-- MATERIAL FOR THIS TASK --
⁂
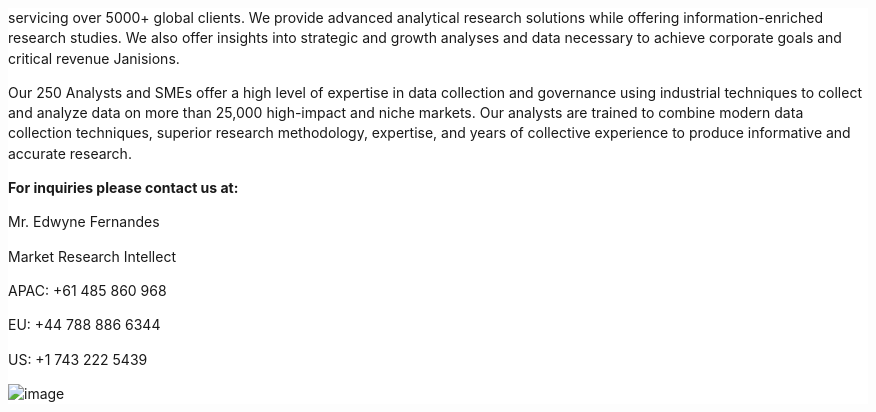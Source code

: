 servicing over 5000+ global clients. We provide advanced analytical research solutions while offering information-enriched research studies.&nbsp;</span>We also offer insights into strategic and growth analyses and data necessary to achieve corporate goals and critical revenue Janisions.</p><p><span class="">Our 250 Analysts and SMEs offer a high level of expertise in data collection and governance using industrial techniques to collect and analyze data on more than 25,000 high-impact and niche markets. Our analysts are trained to combine modern data collection techniques, superior research methodology, expertise, and years of collective experience to produce informative and accurate research.</span></p><p><strong>For inquiries please contact us at:</strong></p><p>Mr. Edwyne Fernandes</p><p>Market Research Intellect</p><p>APAC: +61 485 860 968</p><p>EU: +44 788 886 6344</p><p>US: +1 743 222 5439</p>
![image](https://github.com/user-attachments/assets/b933118c-0c1c-4a91-bddd-bebcb2ebe23a)
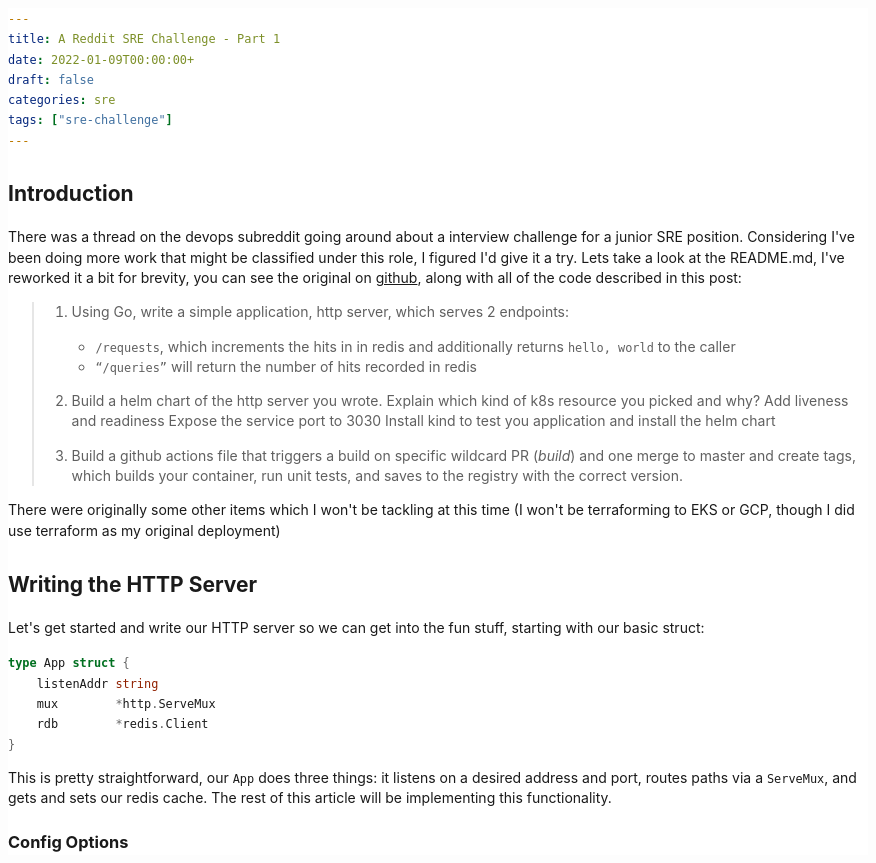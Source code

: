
 ```yaml
---
title: A Reddit SRE Challenge - Part 1
date: 2022-01-09T00:00:00+
draft: false
categories: sre
tags: ["sre-challenge"]
---
```


## Introduction

There was a thread on the devops subreddit going around about a interview challenge for a junior SRE position. Considering I've been doing more work that might be classified under this role, I figured I'd give it a try. Lets take a look at the README.md, I've reworked it a bit for brevity, you can see the original on [github](https://github.com/thorntonmc/sre-challenge), along with all of the code described in this post:


> 1. Using Go, write a simple application, http server, which serves 2 endpoints:
>    *  `/requests`, which increments the hits in in redis and additionally returns `hello, world` to the caller 
>    * `“/queries”` will return the number of hits recorded in redis
> 
> 2. Build a helm chart of the http server you wrote. Explain which kind of k8s resource you picked and why? Add liveness and readiness Expose the service port to 3030 Install kind to test you application and install the helm chart
>
> 3. Build a github actions file that triggers a build on specific wildcard PR (*build*) and one merge to master and create tags, which builds your container, run unit tests, and saves to the registry with the correct version.

There were originally some other items which I won't be tackling at this time (I won't be terraforming to EKS or GCP, though I did use terraform as my original deployment)

## Writing the HTTP Server

Let's get started and write our HTTP server so we can get into the fun stuff, starting with our basic struct:

```go
type App struct {
	listenAddr string
	mux        *http.ServeMux
	rdb        *redis.Client
}
```

This is pretty straightforward, our `App` does three things: it listens on a desired address and port, routes paths via a `ServeMux`, and gets and sets our redis cache. The rest of this article will be implementing this functionality. 

### Config Options
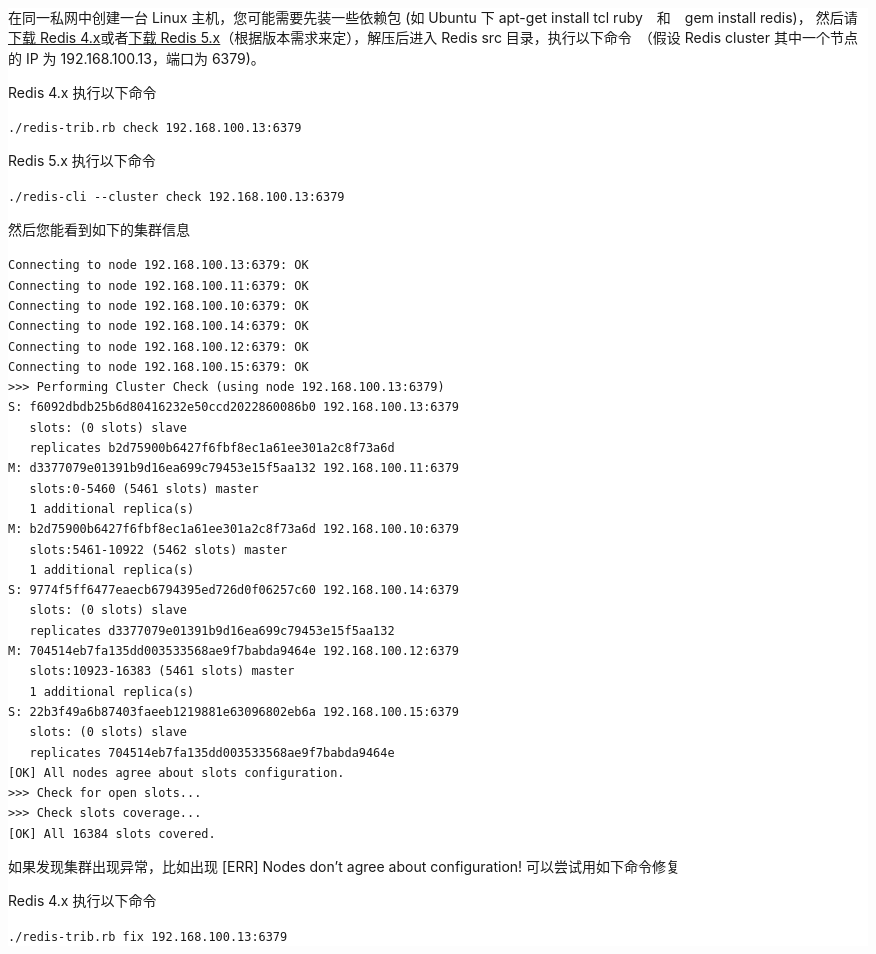 在同一私网中创建一台 Linux 主机，您可能需要先装一些依赖包 (如 Ubuntu 下 apt-get install tcl ruby　和　gem install redis)， 然后请 [下载 Redis 4.x](http://download.redis.io/releases/redis-4.0.6.tar.gz)或者[下载 Redis 5.x](http://download.redis.io/releases/redis-5.0.3.tar.gz)（根据版本需求来定），解压后进入 Redis src 目录，执行以下命令　（假设 Redis cluster 其中一个节点的 IP 为 192.168.100.13，端口为 6379)。

Redis 4.x 执行以下命令

```shell
./redis-trib.rb check 192.168.100.13:6379
```
Redis 5.x 执行以下命令

```shell
./redis-cli --cluster check 192.168.100.13:6379
```

然后您能看到如下的集群信息

```shell
Connecting to node 192.168.100.13:6379: OK
Connecting to node 192.168.100.11:6379: OK
Connecting to node 192.168.100.10:6379: OK
Connecting to node 192.168.100.14:6379: OK
Connecting to node 192.168.100.12:6379: OK
Connecting to node 192.168.100.15:6379: OK
>>> Performing Cluster Check (using node 192.168.100.13:6379)
S: f6092dbdb25b6d80416232e50ccd2022860086b0 192.168.100.13:6379
   slots: (0 slots) slave
   replicates b2d75900b6427f6fbf8ec1a61ee301a2c8f73a6d
M: d3377079e01391b9d16ea699c79453e15f5aa132 192.168.100.11:6379
   slots:0-5460 (5461 slots) master
   1 additional replica(s)
M: b2d75900b6427f6fbf8ec1a61ee301a2c8f73a6d 192.168.100.10:6379
   slots:5461-10922 (5462 slots) master
   1 additional replica(s)
S: 9774f5ff6477eaecb6794395ed726d0f06257c60 192.168.100.14:6379
   slots: (0 slots) slave
   replicates d3377079e01391b9d16ea699c79453e15f5aa132
M: 704514eb7fa135dd003533568ae9f7babda9464e 192.168.100.12:6379
   slots:10923-16383 (5461 slots) master
   1 additional replica(s)
S: 22b3f49a6b87403faeeb1219881e63096802eb6a 192.168.100.15:6379
   slots: (0 slots) slave
   replicates 704514eb7fa135dd003533568ae9f7babda9464e
[OK] All nodes agree about slots configuration.
>>> Check for open slots...
>>> Check slots coverage...
[OK] All 16384 slots covered.
```

如果发现集群出现异常，比如出现 [ERR] Nodes don’t agree about configuration! 可以尝试用如下命令修复

Redis 4.x 执行以下命令

```shell
./redis-trib.rb fix 192.168.100.13:6379
```

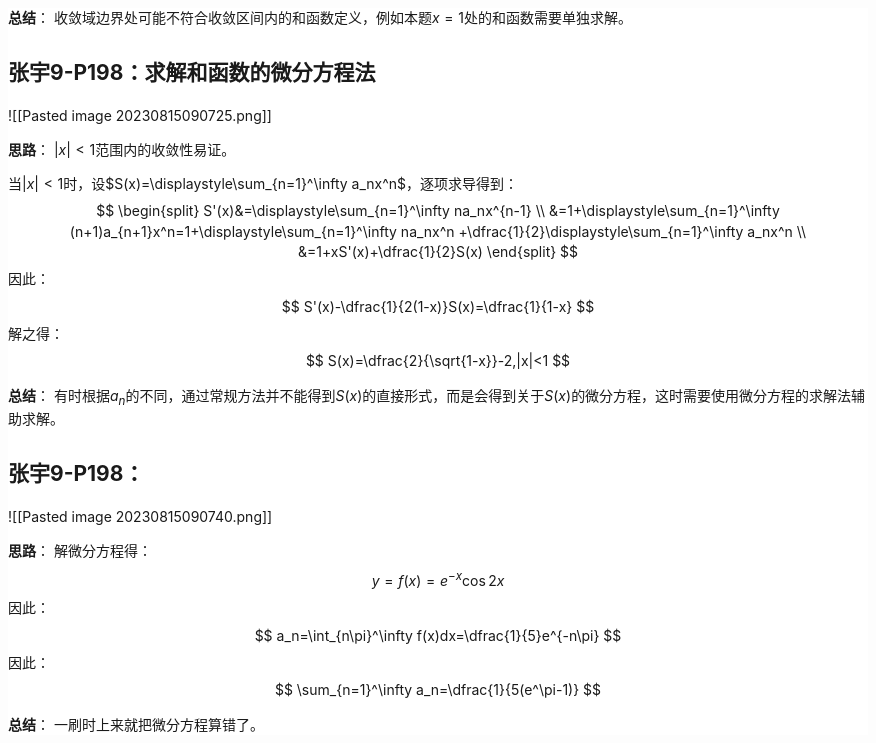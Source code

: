 **总结**：
收敛域边界处可能不符合收敛区间内的和函数定义，例如本题$x=1$处的和函数需要单独求解。

## 张宇9-P198：求解和函数的微分方程法

![[Pasted image 20230815090725.png]]

**思路**：
$|x|<1$范围内的收敛性易证。

当$|x|<1$时，设$S(x)=\displaystyle\sum_{n=1}^\infty a_nx^n$，逐项求导得到：
$$
\begin{split}
S'(x)&=\displaystyle\sum_{n=1}^\infty na_nx^{n-1} \\
&=1+\displaystyle\sum_{n=1}^\infty (n+1)a_{n+1}x^n=1+\displaystyle\sum_{n=1}^\infty na_nx^n +\dfrac{1}{2}\displaystyle\sum_{n=1}^\infty a_nx^n \\
&=1+xS'(x)+\dfrac{1}{2}S(x)
\end{split}
$$
因此：
$$
S'(x)-\dfrac{1}{2(1-x)}S(x)=\dfrac{1}{1-x}
$$
解之得：
$$
S(x)=\dfrac{2}{\sqrt{1-x}}-2,|x|<1
$$

**总结**：
有时根据$a_n$的不同，通过常规方法并不能得到$S(x)$的直接形式，而是会得到关于$S(x)$的微分方程，这时需要使用微分方程的求解法辅助求解。

## 张宇9-P198：

![[Pasted image 20230815090740.png]]

**思路**：
解微分方程得：
$$
y=f(x)=e^{-x}\cos 2x
$$
因此：
$$
a_n=\int_{n\pi}^\infty f(x)dx=\dfrac{1}{5}e^{-n\pi}
$$
因此：
$$
\sum_{n=1}^\infty a_n=\dfrac{1}{5(e^\pi-1)}
$$

**总结**：
一刷时上来就把微分方程算错了。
⁂
-- WHAT TO WORK ON --
When you reach the line containing "This is pretty" in the data above, start copying exactly, and stop after the line containing "### Config Options".

-- RESPONSE AREA --
This is pretty straightforward, our `App` does three things: it listens on a desired address and port, routes paths via a `ServeMux`, and gets and sets our redis cache. The rest of this article will be implementing this functionality. 

### Config Options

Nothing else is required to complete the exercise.